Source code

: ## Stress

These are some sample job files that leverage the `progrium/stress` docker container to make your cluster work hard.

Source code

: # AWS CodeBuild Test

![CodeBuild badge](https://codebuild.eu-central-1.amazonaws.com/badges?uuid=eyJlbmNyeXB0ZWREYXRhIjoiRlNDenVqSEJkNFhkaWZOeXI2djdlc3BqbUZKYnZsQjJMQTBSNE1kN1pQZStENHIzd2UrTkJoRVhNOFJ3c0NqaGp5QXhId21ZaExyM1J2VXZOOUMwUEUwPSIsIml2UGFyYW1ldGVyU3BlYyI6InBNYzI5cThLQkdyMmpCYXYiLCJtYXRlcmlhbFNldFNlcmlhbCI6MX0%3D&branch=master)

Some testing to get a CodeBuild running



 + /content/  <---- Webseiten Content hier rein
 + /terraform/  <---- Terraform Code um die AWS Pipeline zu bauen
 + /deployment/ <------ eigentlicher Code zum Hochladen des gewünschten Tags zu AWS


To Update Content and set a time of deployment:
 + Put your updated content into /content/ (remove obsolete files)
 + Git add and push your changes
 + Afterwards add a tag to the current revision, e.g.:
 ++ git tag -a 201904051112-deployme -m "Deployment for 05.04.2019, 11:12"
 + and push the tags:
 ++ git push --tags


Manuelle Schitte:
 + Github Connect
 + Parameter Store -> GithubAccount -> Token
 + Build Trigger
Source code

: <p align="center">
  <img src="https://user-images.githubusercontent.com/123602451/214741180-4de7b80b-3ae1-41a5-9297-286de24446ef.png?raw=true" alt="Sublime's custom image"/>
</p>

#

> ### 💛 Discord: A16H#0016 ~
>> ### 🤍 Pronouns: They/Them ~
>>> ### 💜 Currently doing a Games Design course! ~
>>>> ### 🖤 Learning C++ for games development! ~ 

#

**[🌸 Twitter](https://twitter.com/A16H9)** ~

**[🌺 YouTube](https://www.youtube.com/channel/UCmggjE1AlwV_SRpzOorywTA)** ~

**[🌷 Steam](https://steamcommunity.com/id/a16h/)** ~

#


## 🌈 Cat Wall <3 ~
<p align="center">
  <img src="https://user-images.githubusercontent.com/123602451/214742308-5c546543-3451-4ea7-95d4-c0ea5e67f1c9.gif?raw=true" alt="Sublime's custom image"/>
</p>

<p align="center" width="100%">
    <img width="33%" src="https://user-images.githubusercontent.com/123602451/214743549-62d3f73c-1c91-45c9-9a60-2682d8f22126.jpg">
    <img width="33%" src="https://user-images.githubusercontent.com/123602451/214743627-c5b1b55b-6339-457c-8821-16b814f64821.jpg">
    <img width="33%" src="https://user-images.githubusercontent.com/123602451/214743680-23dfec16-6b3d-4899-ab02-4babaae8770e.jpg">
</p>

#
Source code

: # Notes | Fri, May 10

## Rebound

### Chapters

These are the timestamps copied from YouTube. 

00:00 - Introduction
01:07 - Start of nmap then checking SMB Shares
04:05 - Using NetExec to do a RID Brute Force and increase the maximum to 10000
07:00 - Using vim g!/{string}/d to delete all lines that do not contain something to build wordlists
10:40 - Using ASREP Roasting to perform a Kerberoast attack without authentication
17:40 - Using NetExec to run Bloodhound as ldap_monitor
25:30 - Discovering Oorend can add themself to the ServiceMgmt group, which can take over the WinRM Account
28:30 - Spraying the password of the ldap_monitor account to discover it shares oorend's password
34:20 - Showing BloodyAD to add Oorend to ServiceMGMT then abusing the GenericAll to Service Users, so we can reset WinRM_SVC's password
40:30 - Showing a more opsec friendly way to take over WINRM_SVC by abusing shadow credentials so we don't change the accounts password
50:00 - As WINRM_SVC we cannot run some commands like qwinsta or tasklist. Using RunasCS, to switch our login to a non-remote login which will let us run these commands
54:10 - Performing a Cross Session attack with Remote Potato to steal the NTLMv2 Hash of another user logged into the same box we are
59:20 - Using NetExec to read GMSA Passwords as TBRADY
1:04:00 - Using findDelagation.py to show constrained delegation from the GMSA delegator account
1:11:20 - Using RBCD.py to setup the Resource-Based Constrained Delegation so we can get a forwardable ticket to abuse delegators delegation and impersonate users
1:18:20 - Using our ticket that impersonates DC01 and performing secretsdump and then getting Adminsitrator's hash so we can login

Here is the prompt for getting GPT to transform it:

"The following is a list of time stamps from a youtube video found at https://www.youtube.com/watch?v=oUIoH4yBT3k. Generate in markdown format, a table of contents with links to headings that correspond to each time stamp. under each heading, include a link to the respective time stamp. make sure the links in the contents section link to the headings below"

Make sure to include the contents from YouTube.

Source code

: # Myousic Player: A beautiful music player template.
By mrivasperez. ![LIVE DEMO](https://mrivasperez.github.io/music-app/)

====

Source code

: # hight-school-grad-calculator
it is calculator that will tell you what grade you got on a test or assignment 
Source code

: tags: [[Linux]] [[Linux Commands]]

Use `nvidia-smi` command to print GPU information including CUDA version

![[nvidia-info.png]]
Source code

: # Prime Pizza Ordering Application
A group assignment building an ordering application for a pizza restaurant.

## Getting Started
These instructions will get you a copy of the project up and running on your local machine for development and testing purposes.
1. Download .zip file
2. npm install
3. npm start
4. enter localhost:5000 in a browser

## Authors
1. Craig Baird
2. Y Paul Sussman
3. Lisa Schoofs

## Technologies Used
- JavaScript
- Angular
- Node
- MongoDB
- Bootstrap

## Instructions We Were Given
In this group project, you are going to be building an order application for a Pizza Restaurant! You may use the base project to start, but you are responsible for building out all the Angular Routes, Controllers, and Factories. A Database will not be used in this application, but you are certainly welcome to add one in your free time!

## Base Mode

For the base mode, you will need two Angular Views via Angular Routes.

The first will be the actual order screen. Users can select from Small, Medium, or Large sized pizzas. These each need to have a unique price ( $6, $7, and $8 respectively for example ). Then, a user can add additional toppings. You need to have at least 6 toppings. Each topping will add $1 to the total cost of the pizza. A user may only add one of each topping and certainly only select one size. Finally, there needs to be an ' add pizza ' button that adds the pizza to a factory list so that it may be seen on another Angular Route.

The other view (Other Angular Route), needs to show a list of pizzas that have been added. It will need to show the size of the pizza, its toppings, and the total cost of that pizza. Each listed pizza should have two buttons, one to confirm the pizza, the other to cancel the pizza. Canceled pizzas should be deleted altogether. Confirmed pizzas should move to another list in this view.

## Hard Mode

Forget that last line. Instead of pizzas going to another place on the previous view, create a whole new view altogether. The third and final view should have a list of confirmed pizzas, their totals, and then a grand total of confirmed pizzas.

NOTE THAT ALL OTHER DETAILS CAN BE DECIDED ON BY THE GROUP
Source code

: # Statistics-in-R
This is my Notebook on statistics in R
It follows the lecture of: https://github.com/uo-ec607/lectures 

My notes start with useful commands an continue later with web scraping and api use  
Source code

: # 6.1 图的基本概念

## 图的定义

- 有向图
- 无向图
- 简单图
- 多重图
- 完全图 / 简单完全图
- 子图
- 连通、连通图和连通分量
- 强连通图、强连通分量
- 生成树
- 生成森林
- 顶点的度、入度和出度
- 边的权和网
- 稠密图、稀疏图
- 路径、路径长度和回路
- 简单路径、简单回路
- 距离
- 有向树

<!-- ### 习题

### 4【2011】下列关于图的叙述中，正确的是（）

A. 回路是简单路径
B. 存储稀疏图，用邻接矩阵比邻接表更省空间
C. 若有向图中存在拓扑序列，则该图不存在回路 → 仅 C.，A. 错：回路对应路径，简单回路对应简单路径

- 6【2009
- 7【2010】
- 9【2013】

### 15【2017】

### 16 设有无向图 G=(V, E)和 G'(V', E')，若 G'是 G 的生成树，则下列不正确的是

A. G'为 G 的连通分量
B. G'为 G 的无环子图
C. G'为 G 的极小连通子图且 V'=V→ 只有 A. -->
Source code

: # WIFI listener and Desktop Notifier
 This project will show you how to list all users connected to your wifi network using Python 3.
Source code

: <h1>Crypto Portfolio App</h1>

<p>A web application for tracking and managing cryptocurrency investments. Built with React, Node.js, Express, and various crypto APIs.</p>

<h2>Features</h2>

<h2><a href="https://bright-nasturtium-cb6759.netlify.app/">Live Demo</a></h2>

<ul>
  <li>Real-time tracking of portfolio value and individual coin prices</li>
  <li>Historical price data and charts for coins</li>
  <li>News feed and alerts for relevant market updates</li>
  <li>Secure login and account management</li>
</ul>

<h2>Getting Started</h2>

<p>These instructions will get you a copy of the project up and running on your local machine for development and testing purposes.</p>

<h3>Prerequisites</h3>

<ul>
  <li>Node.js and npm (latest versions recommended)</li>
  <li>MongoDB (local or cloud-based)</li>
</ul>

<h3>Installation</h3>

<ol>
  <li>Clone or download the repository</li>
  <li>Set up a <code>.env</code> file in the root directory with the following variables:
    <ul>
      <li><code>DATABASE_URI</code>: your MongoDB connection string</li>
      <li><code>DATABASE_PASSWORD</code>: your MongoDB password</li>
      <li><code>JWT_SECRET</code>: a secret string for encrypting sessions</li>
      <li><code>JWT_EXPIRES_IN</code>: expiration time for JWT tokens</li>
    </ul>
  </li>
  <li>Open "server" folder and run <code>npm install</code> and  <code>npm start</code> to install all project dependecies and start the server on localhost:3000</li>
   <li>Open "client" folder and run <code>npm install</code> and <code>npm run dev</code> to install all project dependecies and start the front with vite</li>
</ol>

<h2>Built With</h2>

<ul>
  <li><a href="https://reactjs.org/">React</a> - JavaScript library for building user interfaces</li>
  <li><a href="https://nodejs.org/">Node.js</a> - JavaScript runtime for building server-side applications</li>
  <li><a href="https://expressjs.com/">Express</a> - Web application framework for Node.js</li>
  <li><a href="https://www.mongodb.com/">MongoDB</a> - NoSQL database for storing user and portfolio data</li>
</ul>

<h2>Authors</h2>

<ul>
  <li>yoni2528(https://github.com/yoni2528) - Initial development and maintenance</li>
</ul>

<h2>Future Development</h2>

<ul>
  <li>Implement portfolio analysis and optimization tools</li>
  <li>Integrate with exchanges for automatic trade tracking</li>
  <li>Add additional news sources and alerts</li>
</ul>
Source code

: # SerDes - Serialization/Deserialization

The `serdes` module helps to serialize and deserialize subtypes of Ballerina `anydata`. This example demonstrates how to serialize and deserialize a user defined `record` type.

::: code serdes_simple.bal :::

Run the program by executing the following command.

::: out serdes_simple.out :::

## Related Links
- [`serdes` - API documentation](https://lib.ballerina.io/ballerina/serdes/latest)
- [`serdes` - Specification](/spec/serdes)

====

> _DIRECTIONS FOR THIS TASK_:
Start with the line above that contains "<li><code>DATABASE_PASSWORD</code>: your MongoDB" and stop after the line that contains "server on localhost:3000</li>". Output those lines exactly, and only those.

> _ANSWER SECTION_:
      <li><code>DATABASE_PASSWORD</code>: your MongoDB password</li>
      <li><code>JWT_SECRET</code>: a secret string for encrypting sessions</li>
      <li><code>JWT_EXPIRES_IN</code>: expiration time for JWT tokens</li>
    </ul>
  </li>
  <li>Open "server" folder and run <code>npm install</code> and  <code>npm start</code> to install all project dependecies and start the server on localhost:3000</li>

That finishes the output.